Exercise instructions: When a line of the entries below contains "your", it counts once; state how many such lines there are and nothing else.

Given entries:
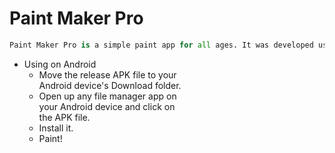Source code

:# Paint Maker Pro

```py
Paint Maker Pro is a simple paint app for all ages. It was developed using Python and Kivy. Anyone can develop their creativity with this app. I plan to improve this app by adding more features suggested by users of Paint Maker Pro. Please provide your honest feedback.
```

* Using on Android
  * Move the release APK file to your  
  Android device's Download folder.
  * Open up any file manager app on  
  your Android device and click on  
  the APK file.
  * Install it.
  * Paint!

Answer to the exercise: 3